4.2.2 Aan- en uitbouwen, bijgebouwen overkappingen en garages
  • a. De bouwhoogte van aan- en uitbouwen, bijgebouwen en garages bedraagt ten hoogste 8 m.
  • b. De goothoogte van aan- en uitbouwen, bijgebouwen en garages bedraagt ten hoogste 4 m.
  • c. De voorgevel van een aan- of uitbouw, een bijgebouw of een garage ligt ten minste 3 m achter de voorgevel van het hoofdgebouw.

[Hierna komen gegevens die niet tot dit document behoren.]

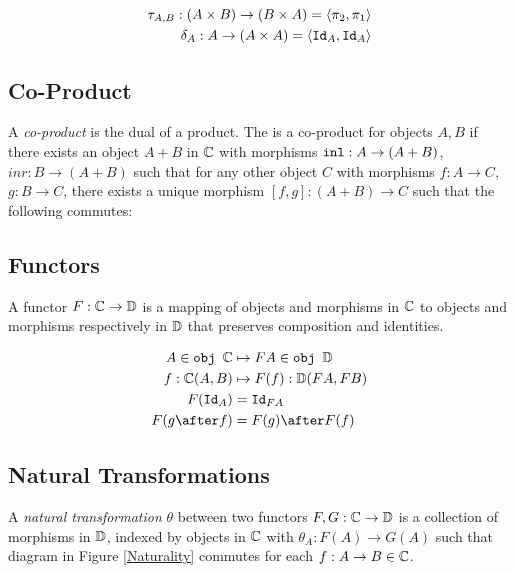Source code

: \documentclass{Report}
\begin{document}
\begin{align*}
    \tau_{A, B}: (A\times B) \rightarrow (B\times A) = \langle\pi_2, \pi_1\rangle\\
    \delta_{A}: A \rightarrow (A\times A)  = \langle\texttt{Id}_{A}, \texttt{Id}_{A}\rangle
\end{align*}

\subsection{Co-Product}
A \textit{co-product} is the dual of a product. The is a co-product for objects $A, B$ if there exists an object $A+B$ in $\mathbb{C}$ with morphisms $\texttt{inl}: A\rightarrow (A+B)$, $inr: B\rightarrow (A+B)$ such that for any other object $C$ with morphisms $f: A\rightarrow C$, $g: B\rightarrow C$, there exists a unique morphism $[f, g]: (A + B)\rightarrow C $ such that the following commutes:


{\centering
{}
}


\subsection{Functors}
A functor $F: \mathbb{C} \rightarrow \mathbb{D}$ is a mapping of objects and morphisms in $\mathbb{C}$ to objects and morphisms respectively in $\mathbb{D}$ that preserves composition and identities.

\begin{align*}
    A\in\obj\C &\mapsto FA \in \obj\DC\\
    f: \C(A, B) &\mapsto F(f): \DC(FA, FB)\\
    F(\Id{A}) & = \Id{FA} \\
    F(g\after f) & = F(g)\after F(f)
\end{align*}

\subsection{Natural Transformations}

A \textit{natural transformation} $\theta$ between two functors $F, G: \mathbb{C} \rightarrow \mathbb{D}$ is a collection of morphisms in $\mathbb{D}$, indexed by objects in $\mathbb{C}$ with  $\theta_A: F(A) \rightarrow G(A)$ such that diagram in Figure \ref{Naturality} commutes for each $f: A \rightarrow B \in \mathbb{C}$.
\end{document}
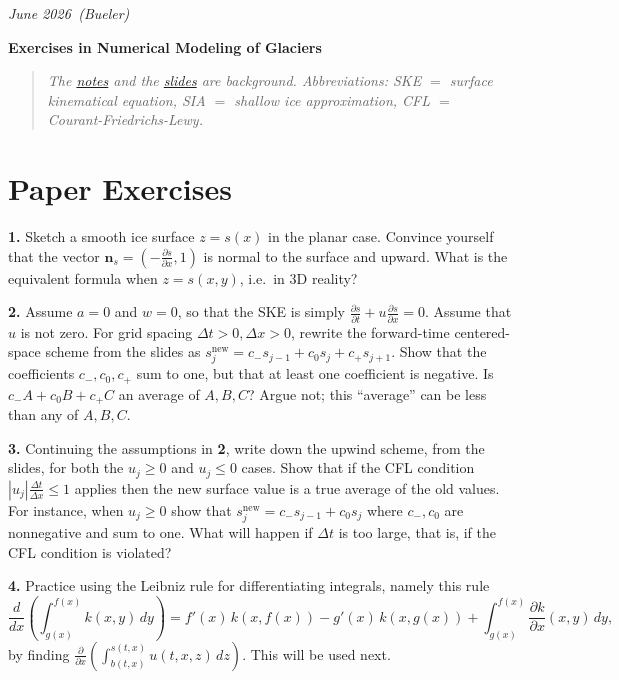 \documentclass[12pt]{amsart}
\newcommand{\bn}{\mathbf{n}}
\newcommand{\prob}[1]{\medskip\noindent\textbf{#1.}\quad }
\begin{document}
\scriptsize \hfill \emph{June 2026\, (Bueler)}
\normalsize\medskip

\large\centerline{\textbf{Exercises in Numerical Modeling of Glaciers}}
\medskip

\normalsize
\begin{quote}
\emph{The \href{https://github.com/bueler/mccarthy/tree/master/notes/notes-2026.pdf}{notes} and the \href{https://github.com/bueler/mccarthy/tree/master/slides/slides-2026.pdf}{slides} are background.  Abbreviations: SKE $=$ surface kinematical equation, SIA $=$ shallow ice approximation, CFL $=$ Courant-Friedrichs-Lewy.}
\end{quote}
\medskip
\thispagestyle{empty}

\section*{Paper Exercises}

\vspace{-2mm}
\prob{1}  Sketch a smooth ice surface $z=s(x)$ in the planar case.  Convince yourself that the vector $\bn_s = (-\frac{\partial s}{\partial x},1)$ is normal to the surface and upward.  What is the equivalent formula when $z=s(x,y)$, i.e.~in 3D reality?

\prob{2}  Assume $a=0$ and $w=0$, so that the SKE is simply $\frac{\partial s}{\partial t} + u \frac{\partial s}{\partial x} = 0$.  Assume that $u$ is not zero.  For grid spacing $\Delta t>0,\Delta x>0$, rewrite the forward-time centered-space scheme from the slides as $s_j^{\text{new}} = c_{-} s_{j-1} + c_0 s_j + c_{+} s_{j+1}$.  Show that the coefficients $c_{-},c_0,c_{+}$ sum to one, but that at least one coefficient is negative.  Is $c_{-} A + c_0 B + c_{+} C$ an average of $A,B,C$?  Argue not; this ``average'' can be less than any of $A,B,C$.

\prob{3}  Continuing the assumptions in \textbf{2}, write down the upwind scheme, from the slides, for both the $u_j\ge 0$ and $u_j\le 0$ cases.  Show that if the CFL condition $|u_j| \frac{\Delta t}{\Delta x} \le 1$ applies then the new surface value is a true average of the old values.  For instance, when $u_j\ge 0$ show that $s_j^{\text{new}} = c_{-} s_{j-1} + c_0 s_j$ where $c_{-},c_0$ are nonnegative and sum to one.  What will happen if $\Delta t$ is too large, that is, if the CFL condition is violated?

\prob{4}  Practice using the Leibniz rule for differentiating integrals, namely this rule
  $$\frac{d}{dx}\left(\int_{g(x)}^{f(x)} k(x,y)\,dy\right) = f'(x)\, k(x,f(x)) - g'(x)\, k(x,g(x)) + \int_{g(x)}^{f(x)} \frac{\partial k}{\partial x}(x,y)\,dy,$$
by finding $\frac{\partial}{\partial x} \left(\int_{b(t,x)}^{s(t,x)} u(t,x,z)\,dz\right)$.  This will be used next.
\end{document}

4.2.3 Bouwwerken, geen gebouwen zijnde
  • a. De bouwhoogte van erfafscheidingen voor de voorgevel bedraagt ten hoogste 1 m.
  • b. De bouwhoogte van erfafscheidingen elders bedraagt ten hoogste 2 m.
  • c. De bouwhoogte van lichtmasten, vlaggenmasten en antennes bedraagt ten hoogste 10 m.
  • d. De bouwhoogte van overige bouwwerken, geen gebouwen zijnde, bedraagt ten hoogste 2 m.

4.3 Specifieke gebruiksregels

Met betrekking tot het gebruik gelden de volgende regels:

  • a. Detailhandel is uitsluitend toegestaan op de begane grond.
  • b. De vloeroppervlakte ten behoeve van aan-huis-gebonden beroepen en kleinschalige bedrijfsmatige activiteiten bedraagt ten hoogste 25% van de vloeroppervlakte van de betrokken woning met een maximum van 40 m².
  • c. De opslag van meer dan 10.000 kg consumentenvuurwerk is niet toegestaan.
  • d. Wonen is uitsluitend op de verdiepingen toegestaan, met uitzondering van de woningen die ten tijde van de terinzagelegging van het ontwerpbestemmingsplan legaal op de begane grond gesitueerd zijn en ter plaatse van Hoge Ham 121.
  • e. Verkooppunten voor motorbrandstoffen zijn niet toegestaan.
  • f. Detailhandel in volumineuze goederen en grootschalige detailhandel zijn niet toegestaan.
  • g. In uitzondering op lid a is het voor de Hoge Ham 140 toegestaan de verdieping te gebruiken voor detailhandel, met dien verstande dat het bestaande vloeroppervlak van de detailhandelsfunctie op de verdieping niet mag worden uitgebreid.
  • h. Het gebruiken of te laten gebruiken van gronden en/of bouwwerken als seksinrichting of voor straatprostitutie is niet toegestaan.
  • i. Het gebruiken van een gebouw ten behoeve van het ontvangen of verlenen van mantelzorg is niet toegestaan.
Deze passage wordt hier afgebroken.